## AVAILABLE RECORDS
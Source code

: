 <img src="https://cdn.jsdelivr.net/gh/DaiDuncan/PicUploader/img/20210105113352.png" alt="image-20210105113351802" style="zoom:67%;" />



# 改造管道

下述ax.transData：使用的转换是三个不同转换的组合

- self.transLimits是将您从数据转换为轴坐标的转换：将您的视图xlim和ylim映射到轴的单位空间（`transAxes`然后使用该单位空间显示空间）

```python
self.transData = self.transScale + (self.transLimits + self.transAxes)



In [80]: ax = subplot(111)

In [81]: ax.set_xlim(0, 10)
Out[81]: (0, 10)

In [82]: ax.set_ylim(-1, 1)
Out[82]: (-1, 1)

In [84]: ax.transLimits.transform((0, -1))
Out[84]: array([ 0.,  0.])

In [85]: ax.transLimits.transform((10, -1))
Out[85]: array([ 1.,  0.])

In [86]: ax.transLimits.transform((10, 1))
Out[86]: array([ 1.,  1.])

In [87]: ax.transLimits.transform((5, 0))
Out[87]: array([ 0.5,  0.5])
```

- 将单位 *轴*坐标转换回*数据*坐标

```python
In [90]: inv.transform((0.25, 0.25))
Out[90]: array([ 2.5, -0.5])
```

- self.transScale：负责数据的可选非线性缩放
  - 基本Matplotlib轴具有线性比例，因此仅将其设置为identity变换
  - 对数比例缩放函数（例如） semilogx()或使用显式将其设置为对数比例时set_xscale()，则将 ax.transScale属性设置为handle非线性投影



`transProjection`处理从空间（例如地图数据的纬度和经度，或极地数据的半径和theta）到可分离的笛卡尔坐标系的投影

## ASSIGNMENT
Check every line of the records above for the string "transform". Copy those that hold it.

## TASK RESULT
In [84]: ax.transLimits.transform((0, -1))
In [85]: ax.transLimits.transform((10, -1))
In [86]: ax.transLimits.transform((10, 1))
In [87]: ax.transLimits.transform((5, 0))
In [90]: inv.transform((0.25, 0.25))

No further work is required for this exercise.